Tracing adaptive cycles and resilience strategies within the Sagalassos settlement record, SW Türkiye

Author:

Daems Dries12ORCID,Vandam Ralf32

Affiliation:

1. Department of Art and Culture, History, and Antiquity, Vrije Universiteit Amsterdam, Netherlands

2. Sagalassos Archaeological Research Project, Belgium

3. AMGC: Archaeology, Environmental Changes & Geo-Chemistry, Vrije Universiteit Brussel, Belgium

Abstract

Three decades of interdisciplinary research within the Sagalassos Archaeological Research Project has provided extensive archaeological, environmental and geoarchaeological datasets. This paper seeks to bring together these datasets to explore diachronic socio-ecological dynamics within the Sagalassos Study Area, SW Türkiye. For this, we will use the Adaptive Cycles and Resilience Theory framework to explore socio-cultural development during changing climatic and environmental conditions. The paper aims to serve as an in-depth case study of these frameworks, integrating archaeological and environmental data, which – despite the increasing popularity of resilience theory – remains underdeveloped within the field of archaeology, especially within Mediterranean and Anatolian archaeology. We will explore the utility of the adaptive cycle framework for reconstructing diachronic human-environment interactions through changing settlement patterns documented during surveys conducted by the Sagalassos Project.

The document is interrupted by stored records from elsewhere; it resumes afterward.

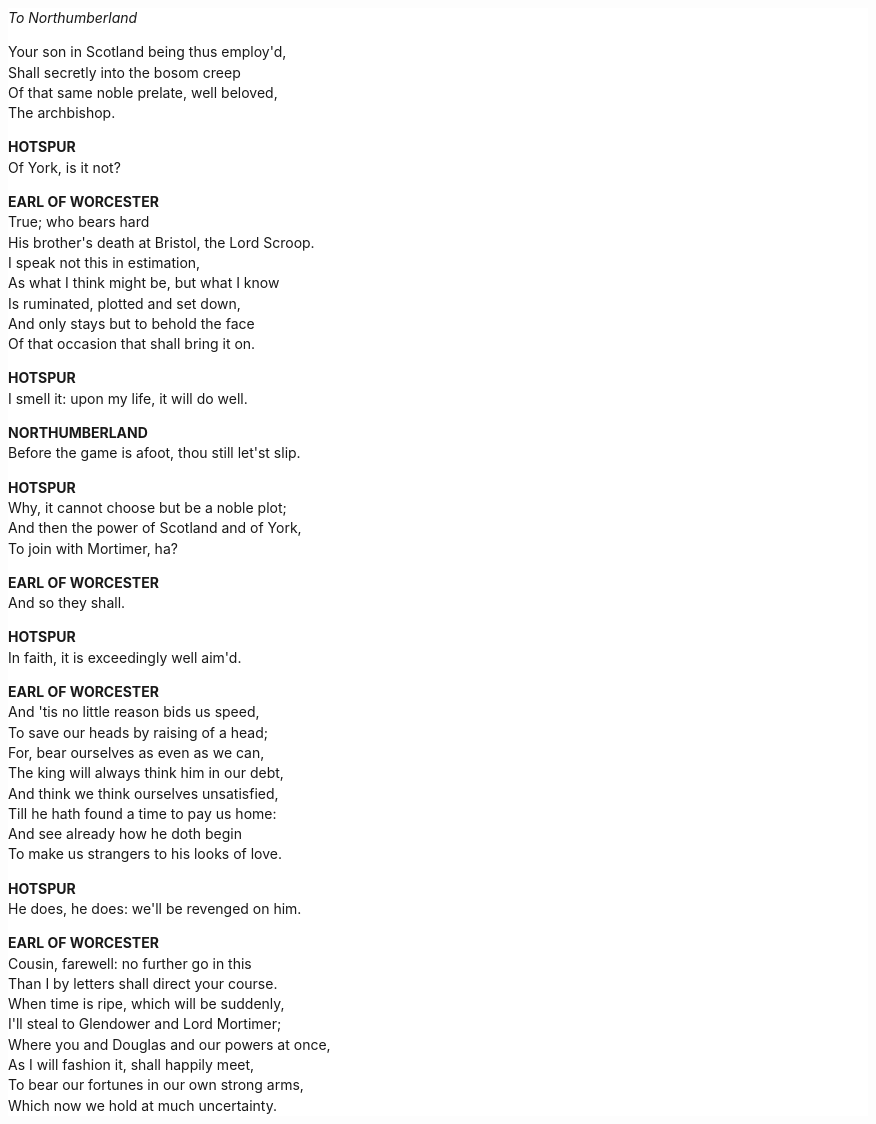 *To Northumberland*

Your son in Scotland being thus employ'd,  
Shall secretly into the bosom creep  
Of that same noble prelate, well beloved,  
The archbishop.

**HOTSPUR**  
Of York, is it not?

**EARL OF WORCESTER**  
True; who bears hard  
His brother's death at Bristol, the Lord Scroop.  
I speak not this in estimation,  
As what I think might be, but what I know  
Is ruminated, plotted and set down,  
And only stays but to behold the face  
Of that occasion that shall bring it on.

**HOTSPUR**  
I smell it: upon my life, it will do well.

**NORTHUMBERLAND**  
Before the game is afoot, thou still let'st slip.

**HOTSPUR**  
Why, it cannot choose but be a noble plot;  
And then the power of Scotland and of York,  
To join with Mortimer, ha?

**EARL OF WORCESTER**  
And so they shall.

**HOTSPUR**  
In faith, it is exceedingly well aim'd.

**EARL OF WORCESTER**  
And 'tis no little reason bids us speed,  
To save our heads by raising of a head;  
For, bear ourselves as even as we can,  
The king will always think him in our debt,  
And think we think ourselves unsatisfied,  
Till he hath found a time to pay us home:  
And see already how he doth begin  
To make us strangers to his looks of love.

**HOTSPUR**  
He does, he does: we'll be revenged on him.

**EARL OF WORCESTER**  
Cousin, farewell: no further go in this  
Than I by letters shall direct your course.  
When time is ripe, which will be suddenly,  
I'll steal to Glendower and Lord Mortimer;  
Where you and Douglas and our powers at once,  
As I will fashion it, shall happily meet,  
To bear our fortunes in our own strong arms,  
Which now we hold at much uncertainty.
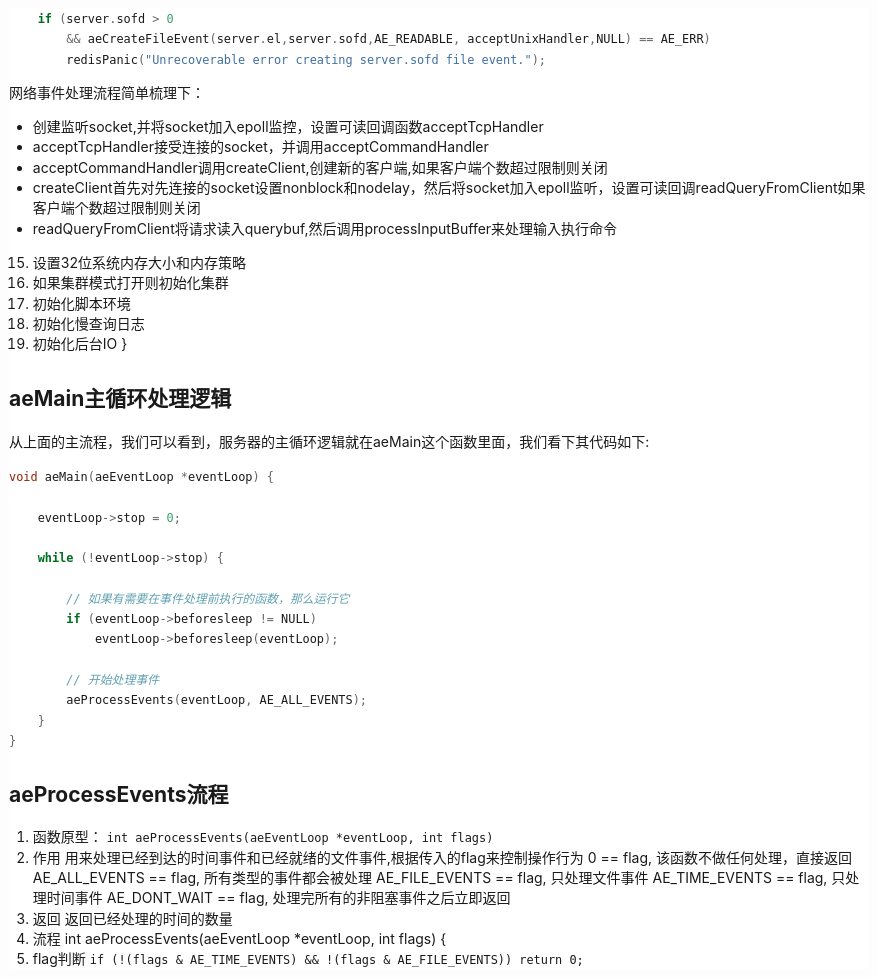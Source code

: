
 ```cpp
    if (server.sofd > 0 
        && aeCreateFileEvent(server.el,server.sofd,AE_READABLE, acceptUnixHandler,NULL) == AE_ERR) 
        redisPanic("Unrecoverable error creating server.sofd file event.");
```
网络事件处理流程简单梳理下：
- 创建监听socket,并将socket加入epoll监控，设置可读回调函数acceptTcpHandler
- acceptTcpHandler接受连接的socket，并调用acceptCommandHandler
- acceptCommandHandler调用createClient,创建新的客户端,如果客户端个数超过限制则关闭
- createClient首先对先连接的socket设置nonblock和nodelay，然后将socket加入epoll监听，设置可读回调readQueryFromClient如果客户端个数超过限制则关闭
- readQueryFromClient将请求读入querybuf,然后调用processInputBuffer来处理输入执行命令

15. 设置32位系统内存大小和内存策略
16. 如果集群模式打开则初始化集群
17. 初始化脚本环境
18. 初始化慢查询日志
19. 初始化后台IO
}

## aeMain主循环处理逻辑
从上面的主流程，我们可以看到，服务器的主循环逻辑就在aeMain这个函数里面，我们看下其代码如下:
```cpp
void aeMain(aeEventLoop *eventLoop) {

    eventLoop->stop = 0;

    while (!eventLoop->stop) {

        // 如果有需要在事件处理前执行的函数，那么运行它
        if (eventLoop->beforesleep != NULL)
            eventLoop->beforesleep(eventLoop);

        // 开始处理事件
        aeProcessEvents(eventLoop, AE_ALL_EVENTS);
    }
}
```

## aeProcessEvents流程
1. 函数原型：
    `int aeProcessEvents(aeEventLoop *eventLoop, int flags)`
2. 作用
    用来处理已经到达的时间事件和已经就绪的文件事件,根据传入的flag来控制操作行为
    0 == flag, 该函数不做任何处理，直接返回
    AE_ALL_EVENTS == flag, 所有类型的事件都会被处理
    AE_FILE_EVENTS == flag, 只处理文件事件
    AE_TIME_EVENTS == flag, 只处理时间事件
    AE_DONT_WAIT == flag, 处理完所有的非阻塞事件之后立即返回
3. 返回
    返回已经处理的时间的数量
4. 流程
int aeProcessEvents(aeEventLoop *eventLoop, int flags) {
1. flag判断
`if (!(flags & AE_TIME_EVENTS) && !(flags & AE_FILE_EVENTS)) return 0;`
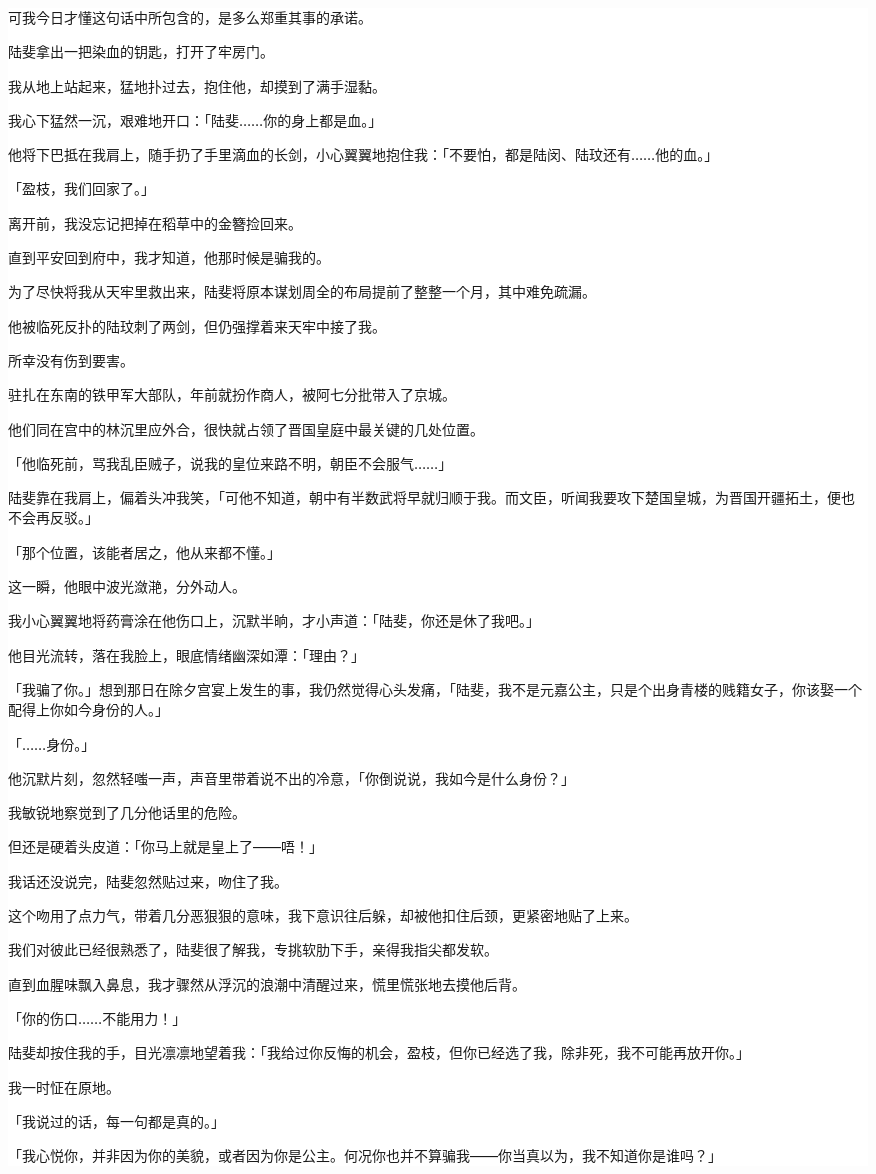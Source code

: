 可我今日才懂这句话中所包含的，是多么郑重其事的承诺。

陆斐拿出一把染血的钥匙，打开了牢房门。

我从地上站起来，猛地扑过去，抱住他，却摸到了满手湿黏。

我心下猛然一沉，艰难地开口：「陆斐……你的身上都是血。」

他将下巴抵在我肩上，随手扔了手里滴血的长剑，小心翼翼地抱住我：「不要怕，都是陆闵、陆玟还有……他的血。」

「盈枝，我们回家了。」

离开前，我没忘记把掉在稻草中的金簪捡回来。

直到平安回到府中，我才知道，他那时候是骗我的。

为了尽快将我从天牢里救出来，陆斐将原本谋划周全的布局提前了整整一个月，其中难免疏漏。

他被临死反扑的陆玟刺了两剑，但仍强撑着来天牢中接了我。

所幸没有伤到要害。

驻扎在东南的铁甲军大部队，年前就扮作商人，被阿七分批带入了京城。

他们同在宫中的林沉里应外合，很快就占领了晋国皇庭中最关键的几处位置。

「他临死前，骂我乱臣贼子，说我的皇位来路不明，朝臣不会服气……」

陆斐靠在我肩上，偏着头冲我笑，「可他不知道，朝中有半数武将早就归顺于我。而文臣，听闻我要攻下楚国皇城，为晋国开疆拓土，便也不会再反驳。」

「那个位置，该能者居之，他从来都不懂。」

这一瞬，他眼中波光潋滟，分外动人。

我小心翼翼地将药膏涂在他伤口上，沉默半晌，才小声道：「陆斐，你还是休了我吧。」

他目光流转，落在我脸上，眼底情绪幽深如潭：「理由？」

「我骗了你。」想到那日在除夕宫宴上发生的事，我仍然觉得心头发痛，「陆斐，我不是元嘉公主，只是个出身青楼的贱籍女子，你该娶一个配得上你如今身份的人。」

「……身份。」

他沉默片刻，忽然轻嗤一声，声音里带着说不出的冷意，「你倒说说，我如今是什么身份？」

我敏锐地察觉到了几分他话里的危险。

但还是硬着头皮道：「你马上就是皇上了——唔！」

我话还没说完，陆斐忽然贴过来，吻住了我。

这个吻用了点力气，带着几分恶狠狠的意味，我下意识往后躲，却被他扣住后颈，更紧密地贴了上来。

我们对彼此已经很熟悉了，陆斐很了解我，专挑软肋下手，亲得我指尖都发软。

直到血腥味飘入鼻息，我才骤然从浮沉的浪潮中清醒过来，慌里慌张地去摸他后背。

「你的伤口……不能用力！」

陆斐却按住我的手，目光凛凛地望着我：「我给过你反悔的机会，盈枝，但你已经选了我，除非死，我不可能再放开你。」

我一时怔在原地。

「我说过的话，每一句都是真的。」

「我心悦你，并非因为你的美貌，或者因为你是公主。何况你也并不算骗我——你当真以为，我不知道你是谁吗？」
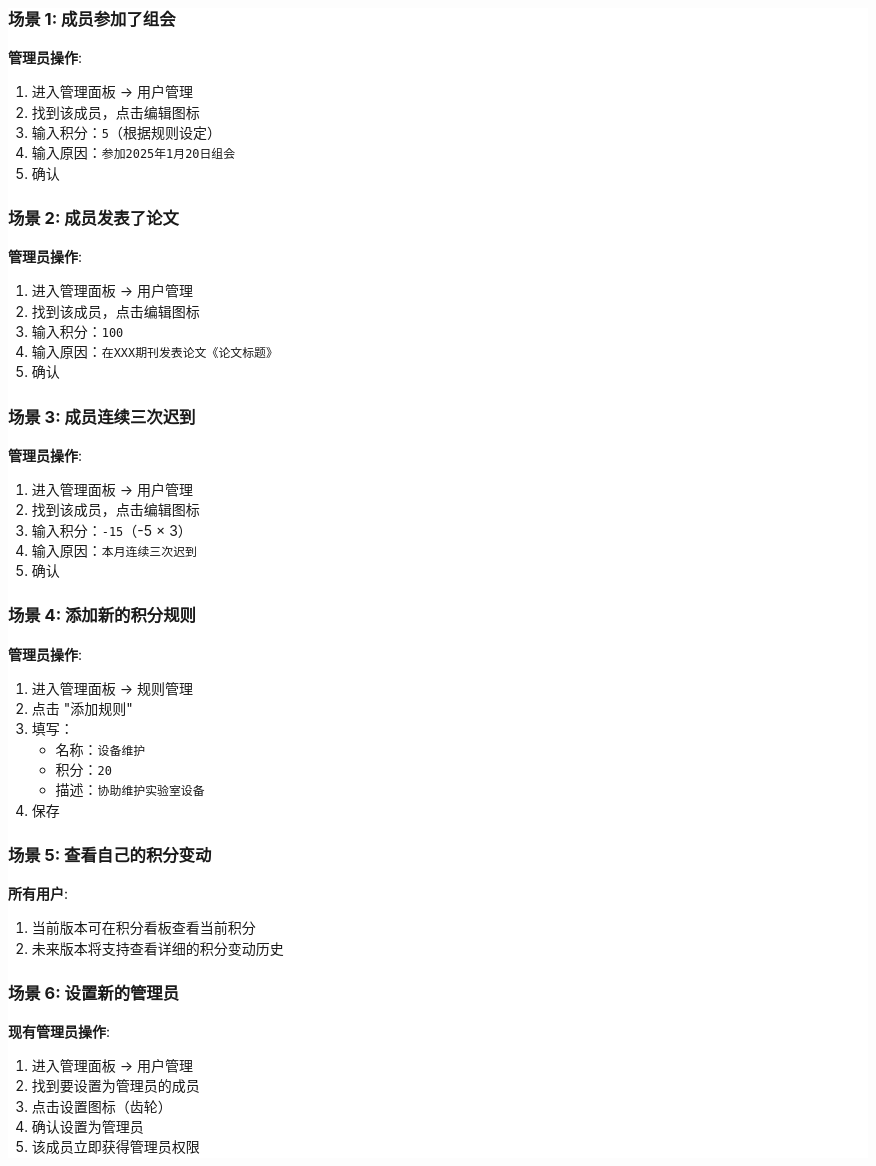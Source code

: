 ### 场景 1: 成员参加了组会

**管理员操作**:
1. 进入管理面板 → 用户管理
2. 找到该成员，点击编辑图标
3. 输入积分：`5`（根据规则设定）
4. 输入原因：`参加2025年1月20日组会`
5. 确认

### 场景 2: 成员发表了论文

**管理员操作**:
1. 进入管理面板 → 用户管理
2. 找到该成员，点击编辑图标
3. 输入积分：`100`
4. 输入原因：`在XXX期刊发表论文《论文标题》`
5. 确认

### 场景 3: 成员连续三次迟到

**管理员操作**:
1. 进入管理面板 → 用户管理
2. 找到该成员，点击编辑图标
3. 输入积分：`-15`（-5 × 3）
4. 输入原因：`本月连续三次迟到`
5. 确认

### 场景 4: 添加新的积分规则

**管理员操作**:
1. 进入管理面板 → 规则管理
2. 点击 "添加规则"
3. 填写：
   - 名称：`设备维护`
   - 积分：`20`
   - 描述：`协助维护实验室设备`
4. 保存

### 场景 5: 查看自己的积分变动

**所有用户**:
1. 当前版本可在积分看板查看当前积分
2. 未来版本将支持查看详细的积分变动历史

### 场景 6: 设置新的管理员

**现有管理员操作**:
1. 进入管理面板 → 用户管理
2. 找到要设置为管理员的成员
3. 点击设置图标（齿轮）
4. 确认设置为管理员
5. 该成员立即获得管理员权限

Critical phases within the settlement record can be identified during the last 8000 years including apparent periods of ‘rupture’ during the Middle Chalcolithic, Middle-Late Bronze Age, Hellenistic and Middle-Byzantine periods; representing times of serious upheaval in ‘normal’ cultural traditions and lifeways. The adaptive cycle framework will help distinguish between the effects of environmental changes and social dynamics, as well as their potential interrelations in causing long-term social transformation in the Sagalassos Study Area.